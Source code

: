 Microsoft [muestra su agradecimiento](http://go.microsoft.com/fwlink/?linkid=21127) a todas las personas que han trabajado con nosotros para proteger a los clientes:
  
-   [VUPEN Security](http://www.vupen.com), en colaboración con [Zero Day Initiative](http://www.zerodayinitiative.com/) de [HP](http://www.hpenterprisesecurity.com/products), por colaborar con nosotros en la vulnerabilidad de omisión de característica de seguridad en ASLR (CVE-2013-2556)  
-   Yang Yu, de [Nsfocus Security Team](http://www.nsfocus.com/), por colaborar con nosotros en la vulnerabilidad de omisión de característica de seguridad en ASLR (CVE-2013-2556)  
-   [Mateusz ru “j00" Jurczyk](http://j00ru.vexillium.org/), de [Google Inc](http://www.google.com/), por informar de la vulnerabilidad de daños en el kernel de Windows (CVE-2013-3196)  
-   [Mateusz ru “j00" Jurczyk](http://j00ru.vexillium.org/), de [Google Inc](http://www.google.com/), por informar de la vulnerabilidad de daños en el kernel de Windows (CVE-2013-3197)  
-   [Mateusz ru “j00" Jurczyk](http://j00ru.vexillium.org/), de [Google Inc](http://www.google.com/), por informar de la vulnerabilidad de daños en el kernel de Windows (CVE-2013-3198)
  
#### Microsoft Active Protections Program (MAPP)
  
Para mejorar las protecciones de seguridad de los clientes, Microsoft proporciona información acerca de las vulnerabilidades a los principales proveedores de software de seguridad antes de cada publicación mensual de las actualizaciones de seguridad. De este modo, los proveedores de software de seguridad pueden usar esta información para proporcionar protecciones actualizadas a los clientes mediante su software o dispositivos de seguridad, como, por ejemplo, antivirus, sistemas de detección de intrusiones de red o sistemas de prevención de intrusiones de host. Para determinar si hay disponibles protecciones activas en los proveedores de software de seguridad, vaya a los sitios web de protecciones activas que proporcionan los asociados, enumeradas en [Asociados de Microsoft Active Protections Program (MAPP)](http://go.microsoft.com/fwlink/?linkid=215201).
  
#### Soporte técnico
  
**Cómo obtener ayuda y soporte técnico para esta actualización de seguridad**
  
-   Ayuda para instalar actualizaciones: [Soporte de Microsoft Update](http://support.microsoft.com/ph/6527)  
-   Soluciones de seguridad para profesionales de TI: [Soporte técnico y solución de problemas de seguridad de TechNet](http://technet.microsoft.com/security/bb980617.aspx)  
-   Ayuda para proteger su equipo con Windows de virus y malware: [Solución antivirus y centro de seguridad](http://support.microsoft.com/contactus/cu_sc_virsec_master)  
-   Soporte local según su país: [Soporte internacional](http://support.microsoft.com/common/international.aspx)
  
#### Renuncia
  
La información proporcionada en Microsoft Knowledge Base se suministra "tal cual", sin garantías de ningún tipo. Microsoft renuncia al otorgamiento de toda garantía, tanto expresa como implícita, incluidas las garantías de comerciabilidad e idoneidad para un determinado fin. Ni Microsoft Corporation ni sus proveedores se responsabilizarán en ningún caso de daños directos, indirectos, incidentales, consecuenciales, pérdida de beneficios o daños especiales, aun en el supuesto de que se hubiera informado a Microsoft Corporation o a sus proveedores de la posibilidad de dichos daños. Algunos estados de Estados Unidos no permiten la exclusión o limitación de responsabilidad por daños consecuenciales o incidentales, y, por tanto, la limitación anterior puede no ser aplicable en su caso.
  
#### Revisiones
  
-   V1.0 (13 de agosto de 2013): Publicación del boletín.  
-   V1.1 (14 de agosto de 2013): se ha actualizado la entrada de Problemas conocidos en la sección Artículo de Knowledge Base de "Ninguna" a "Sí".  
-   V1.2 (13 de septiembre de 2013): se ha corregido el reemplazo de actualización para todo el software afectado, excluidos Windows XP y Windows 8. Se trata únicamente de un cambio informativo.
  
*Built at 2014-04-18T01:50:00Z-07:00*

○ ○ ○ ○ ○

About this task: Starting at the line that has "actualización de seguridad**" and ending at the line that has "#### Renuncia", please write out the lines above exactly, leaving out all others.

Solution:
**Cómo obtener ayuda y soporte técnico para esta actualización de seguridad**
  
-   Ayuda para instalar actualizaciones: [Soporte de Microsoft Update](http://support.microsoft.com/ph/6527)  
-   Soluciones de seguridad para profesionales de TI: [Soporte técnico y solución de problemas de seguridad de TechNet](http://technet.microsoft.com/security/bb980617.aspx)  
-   Ayuda para proteger su equipo con Windows de virus y malware: [Solución antivirus y centro de seguridad](http://support.microsoft.com/contactus/cu_sc_virsec_master)  
-   Soporte local según su país: [Soporte internacional](http://support.microsoft.com/common/international.aspx)
  
#### Renuncia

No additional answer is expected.